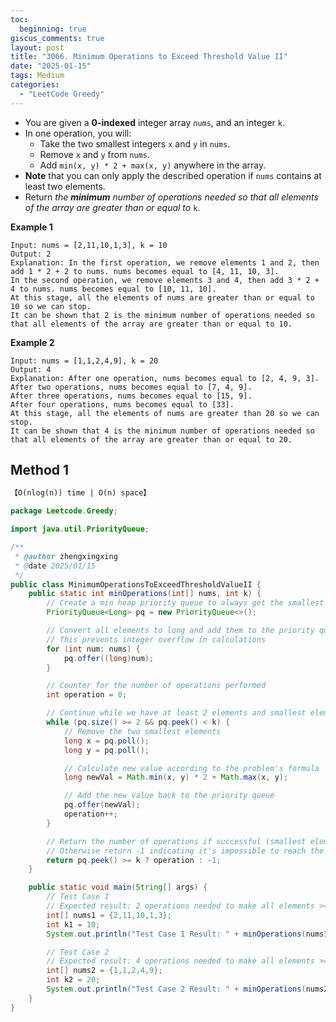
 ```yaml
---
toc:
  beginning: true
giscus_comments: true
layout: post
title: "3066. Minimum Operations to Exceed Threshold Value II"
date: "2025-01-15"
tags: Medium
categories:
  - "LeetCode Greedy"
---
```



- You are given a **0-indexed** integer array `nums`, and an integer `k`.
- In one operation, you will:
  - Take the two smallest integers `x` and `y` in `nums`.
  - Remove `x` and `y` from `nums`.
  - Add `min(x, y) * 2 + max(x, y)` anywhere in the array.
- **Note** that you can only apply the described operation if `nums` contains at least two elements.
- Return *the **minimum** number of operations needed so that all elements of the array are greater than or equal to* `k`.

**Example 1**

```
Input: nums = [2,11,10,1,3], k = 10
Output: 2
Explanation: In the first operation, we remove elements 1 and 2, then add 1 * 2 + 2 to nums. nums becomes equal to [4, 11, 10, 3].
In the second operation, we remove elements 3 and 4, then add 3 * 2 + 4 to nums. nums becomes equal to [10, 11, 10].
At this stage, all the elements of nums are greater than or equal to 10 so we can stop.
It can be shown that 2 is the minimum number of operations needed so that all elements of the array are greater than or equal to 10.
```

**Example 2**

```
Input: nums = [1,1,2,4,9], k = 20
Output: 4
Explanation: After one operation, nums becomes equal to [2, 4, 9, 3].
After two operations, nums becomes equal to [7, 4, 9].
After three operations, nums becomes equal to [15, 9].
After four operations, nums becomes equal to [33].
At this stage, all the elements of nums are greater than 20 so we can stop.
It can be shown that 4 is the minimum number of operations needed so that all elements of the array are greater than or equal to 20.
```

## Method 1

```tex
【O(nlog(n)) time | O(n) space】
```

```java
package Leetcode.Greedy;

import java.util.PriorityQueue;

/**
 * @author zhengxingxing
 * @date 2025/01/15
 */
public class MinimumOperationsToExceedThresholdValueII {
    public static int minOperations(int[] nums, int k) {
        // Create a min heap priority queue to always get the smallest elements
        PriorityQueue<Long> pq = new PriorityQueue<>();

        // Convert all elements to long and add them to the priority queue
        // This prevents integer overflow in calculations
        for (int num: nums) {
            pq.offer((long)num);
        }

        // Counter for the number of operations performed
        int operation = 0;

        // Continue while we have at least 2 elements and smallest element < k
        while (pq.size() >= 2 && pq.peek() < k) {
            // Remove the two smallest elements
            long x = pq.poll();
            long y = pq.poll();

            // Calculate new value according to the problem's formula
            long newVal = Math.min(x, y) * 2 + Math.max(x, y);

            // Add the new value back to the priority queue
            pq.offer(newVal);
            operation++;
        }

        // Return the number of operations if successful (smallest element >= k)
        // Otherwise return -1 indicating it's impossible to reach the threshold
        return pq.peek() >= k ? operation : -1;
    }

    public static void main(String[] args) {
        // Test Case 1
        // Expected result: 2 operations needed to make all elements >= 10
        int[] nums1 = {2,11,10,1,3};
        int k1 = 10;
        System.out.println("Test Case 1 Result: " + minOperations(nums1, k1));

        // Test Case 2
        // Expected result: 4 operations needed to make all elements >= 20
        int[] nums2 = {1,1,2,4,9};
        int k2 = 20;
        System.out.println("Test Case 2 Result: " + minOperations(nums2, k2));
    }
}

```





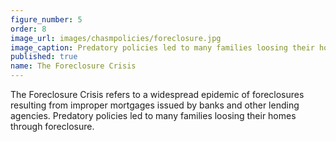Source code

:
 ```yaml
---
figure_number: 5
order: 8
image_url: images/chasmpolicies/foreclosure.jpg
image_caption: Predatory policies led to many families loosing their homes through foreclosure
published: true
name: The Foreclosure Crisis
---
```

The Foreclosure Crisis refers to a widespread epidemic of foreclosures resulting from improper mortgages issued by banks and other lending agencies. Predatory policies led to many families loosing their homes through foreclosure.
+ + + + + + +
** Your assignment **
Each line above that carries the string "minOperations" has to be returned.

** Response **
    public static int minOperations(int[] nums, int k) {
        System.out.println("Test Case 1 Result: " + minOperations(nums1, k1));
        System.out.println("Test Case 2 Result: " + minOperations(nums2, k2));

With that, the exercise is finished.